As South Dakota Board of Regents recommend banning guns on postsecondary campuses, Judge Roy Moore explains how wrong that would be:
The right to keep and bear arms was considered by our Founding Fathers to be one of the most crucial of all liberties. St. George Tucker, an attorney and a military officer who was wounded twice in the American Revolution and later served as a Virginia Supreme Court justice and a federal judge, once commented:
The right of self defence is the first law of nature: in most governments it has been the study of rulers to confine this right within the narrowest limits possible. Wherever … the right of the people to keep and bear arms is, under any color or pretext whatsoever, prohibited, liberty, if not already annihilated, is on the brink of destruction. (Emphasis added.)
Similarly, Zechariah Johnston, another Revolutionary soldier who also served in the Virginia legislature and Constitutional Ratification Convention, said:
The people are not to be disarmed of their weapons.

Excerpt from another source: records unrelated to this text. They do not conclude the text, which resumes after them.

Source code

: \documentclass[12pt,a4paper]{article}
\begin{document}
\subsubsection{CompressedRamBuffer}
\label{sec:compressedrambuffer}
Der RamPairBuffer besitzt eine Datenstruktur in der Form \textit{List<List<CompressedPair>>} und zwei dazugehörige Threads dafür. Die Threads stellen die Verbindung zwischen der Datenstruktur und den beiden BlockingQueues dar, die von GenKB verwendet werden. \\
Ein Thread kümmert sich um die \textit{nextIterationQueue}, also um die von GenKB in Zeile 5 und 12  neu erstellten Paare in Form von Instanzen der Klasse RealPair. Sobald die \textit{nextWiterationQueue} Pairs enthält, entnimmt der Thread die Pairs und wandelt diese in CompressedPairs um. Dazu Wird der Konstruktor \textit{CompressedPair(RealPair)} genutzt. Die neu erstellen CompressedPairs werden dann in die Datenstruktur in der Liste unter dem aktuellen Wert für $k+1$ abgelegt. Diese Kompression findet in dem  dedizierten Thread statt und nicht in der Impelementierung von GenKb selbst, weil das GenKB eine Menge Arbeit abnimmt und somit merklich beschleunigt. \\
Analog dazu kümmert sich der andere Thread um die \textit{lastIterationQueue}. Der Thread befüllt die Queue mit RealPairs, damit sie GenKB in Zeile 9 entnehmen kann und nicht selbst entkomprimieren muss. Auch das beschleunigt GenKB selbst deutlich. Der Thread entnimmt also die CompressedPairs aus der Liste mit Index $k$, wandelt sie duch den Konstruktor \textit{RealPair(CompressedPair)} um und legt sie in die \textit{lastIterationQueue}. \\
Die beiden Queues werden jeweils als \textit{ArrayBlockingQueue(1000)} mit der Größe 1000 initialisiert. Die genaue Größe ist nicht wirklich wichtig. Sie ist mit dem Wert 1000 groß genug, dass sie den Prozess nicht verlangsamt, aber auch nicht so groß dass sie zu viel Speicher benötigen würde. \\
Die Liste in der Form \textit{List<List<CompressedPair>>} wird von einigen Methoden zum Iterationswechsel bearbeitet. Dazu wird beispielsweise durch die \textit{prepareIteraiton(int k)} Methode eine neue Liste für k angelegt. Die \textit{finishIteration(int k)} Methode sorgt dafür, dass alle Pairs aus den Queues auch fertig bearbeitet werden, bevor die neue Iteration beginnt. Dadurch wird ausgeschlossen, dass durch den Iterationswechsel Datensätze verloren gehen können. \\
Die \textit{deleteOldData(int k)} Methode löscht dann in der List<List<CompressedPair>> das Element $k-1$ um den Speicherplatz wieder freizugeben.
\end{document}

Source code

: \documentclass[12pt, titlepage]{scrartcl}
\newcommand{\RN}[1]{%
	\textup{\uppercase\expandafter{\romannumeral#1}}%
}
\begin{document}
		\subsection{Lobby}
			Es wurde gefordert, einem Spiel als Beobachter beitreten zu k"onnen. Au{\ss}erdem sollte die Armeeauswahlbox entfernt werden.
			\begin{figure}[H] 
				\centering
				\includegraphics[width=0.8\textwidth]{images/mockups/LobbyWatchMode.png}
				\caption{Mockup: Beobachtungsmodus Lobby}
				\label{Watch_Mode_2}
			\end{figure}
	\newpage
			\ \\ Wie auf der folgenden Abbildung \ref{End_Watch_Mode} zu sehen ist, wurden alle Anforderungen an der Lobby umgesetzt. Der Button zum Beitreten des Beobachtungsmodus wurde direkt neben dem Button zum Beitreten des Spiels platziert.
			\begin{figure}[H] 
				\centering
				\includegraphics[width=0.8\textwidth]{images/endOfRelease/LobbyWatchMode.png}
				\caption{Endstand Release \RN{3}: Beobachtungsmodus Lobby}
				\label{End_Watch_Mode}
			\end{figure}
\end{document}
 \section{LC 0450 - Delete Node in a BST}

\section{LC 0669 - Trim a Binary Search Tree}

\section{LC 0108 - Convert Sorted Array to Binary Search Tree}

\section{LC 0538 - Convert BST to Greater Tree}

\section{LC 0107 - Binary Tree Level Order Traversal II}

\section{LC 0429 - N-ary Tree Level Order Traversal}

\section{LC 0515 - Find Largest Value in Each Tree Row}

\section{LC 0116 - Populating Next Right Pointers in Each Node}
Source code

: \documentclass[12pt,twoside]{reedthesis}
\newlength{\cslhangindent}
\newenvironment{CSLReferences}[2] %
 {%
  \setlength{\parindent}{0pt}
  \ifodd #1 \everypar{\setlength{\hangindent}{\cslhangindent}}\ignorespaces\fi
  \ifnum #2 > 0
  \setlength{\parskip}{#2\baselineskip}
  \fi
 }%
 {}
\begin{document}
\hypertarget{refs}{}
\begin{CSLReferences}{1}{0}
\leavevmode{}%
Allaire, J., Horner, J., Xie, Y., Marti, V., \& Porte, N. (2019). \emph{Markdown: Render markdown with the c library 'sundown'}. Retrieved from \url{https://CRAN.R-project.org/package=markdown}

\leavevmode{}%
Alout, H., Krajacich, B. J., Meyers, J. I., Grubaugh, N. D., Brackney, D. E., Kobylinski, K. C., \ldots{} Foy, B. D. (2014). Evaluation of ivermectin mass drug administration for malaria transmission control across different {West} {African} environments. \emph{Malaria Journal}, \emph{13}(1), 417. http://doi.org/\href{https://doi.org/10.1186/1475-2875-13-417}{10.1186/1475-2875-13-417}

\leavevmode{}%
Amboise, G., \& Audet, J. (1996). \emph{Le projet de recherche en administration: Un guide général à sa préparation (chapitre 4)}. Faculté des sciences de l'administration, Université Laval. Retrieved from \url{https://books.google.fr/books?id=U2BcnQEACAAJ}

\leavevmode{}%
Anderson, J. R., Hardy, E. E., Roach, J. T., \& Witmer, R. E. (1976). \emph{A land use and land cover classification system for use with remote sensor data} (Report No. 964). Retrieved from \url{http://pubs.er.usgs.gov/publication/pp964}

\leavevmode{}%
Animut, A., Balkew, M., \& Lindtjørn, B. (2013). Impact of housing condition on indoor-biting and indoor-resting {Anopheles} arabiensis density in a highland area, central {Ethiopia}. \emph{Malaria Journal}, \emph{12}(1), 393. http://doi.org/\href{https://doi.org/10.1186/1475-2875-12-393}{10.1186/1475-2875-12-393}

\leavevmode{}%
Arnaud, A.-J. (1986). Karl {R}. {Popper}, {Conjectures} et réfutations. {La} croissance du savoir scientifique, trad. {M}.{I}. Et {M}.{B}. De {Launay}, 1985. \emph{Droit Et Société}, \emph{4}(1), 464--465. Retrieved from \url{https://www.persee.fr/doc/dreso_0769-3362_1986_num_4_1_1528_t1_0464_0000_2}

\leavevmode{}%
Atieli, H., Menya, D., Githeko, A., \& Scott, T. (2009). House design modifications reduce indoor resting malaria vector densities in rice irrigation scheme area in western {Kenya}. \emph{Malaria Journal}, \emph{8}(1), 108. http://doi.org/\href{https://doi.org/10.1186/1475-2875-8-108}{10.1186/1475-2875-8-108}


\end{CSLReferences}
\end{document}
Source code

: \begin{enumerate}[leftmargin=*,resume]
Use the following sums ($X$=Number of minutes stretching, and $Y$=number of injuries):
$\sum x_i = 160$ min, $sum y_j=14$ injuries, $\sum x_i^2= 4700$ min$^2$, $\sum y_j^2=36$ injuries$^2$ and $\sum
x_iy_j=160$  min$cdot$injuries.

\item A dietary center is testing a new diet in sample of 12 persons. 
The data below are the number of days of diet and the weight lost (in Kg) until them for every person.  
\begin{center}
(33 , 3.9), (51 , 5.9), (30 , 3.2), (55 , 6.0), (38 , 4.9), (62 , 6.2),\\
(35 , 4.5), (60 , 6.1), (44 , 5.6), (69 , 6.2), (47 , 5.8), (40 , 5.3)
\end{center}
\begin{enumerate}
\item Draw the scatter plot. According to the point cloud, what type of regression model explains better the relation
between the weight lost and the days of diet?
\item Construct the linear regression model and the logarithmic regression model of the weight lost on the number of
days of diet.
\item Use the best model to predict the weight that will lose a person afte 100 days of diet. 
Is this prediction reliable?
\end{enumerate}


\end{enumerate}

They are left in full possession of them. … This is a principle which secures religious liberty most firmly.
It could be said that a fight over gun ownership sparked our fight for America's independence. In the months leading up to our war for independence, the British tried to disarm the American "rebels." But in April 1775, when British forces on their way to capture a colonial stockpile of arms at Concord, Mass., encountered resistance on the public green at Lexington, the famous "shot heard round the world" was fired by the Minute Men who stood up to the British.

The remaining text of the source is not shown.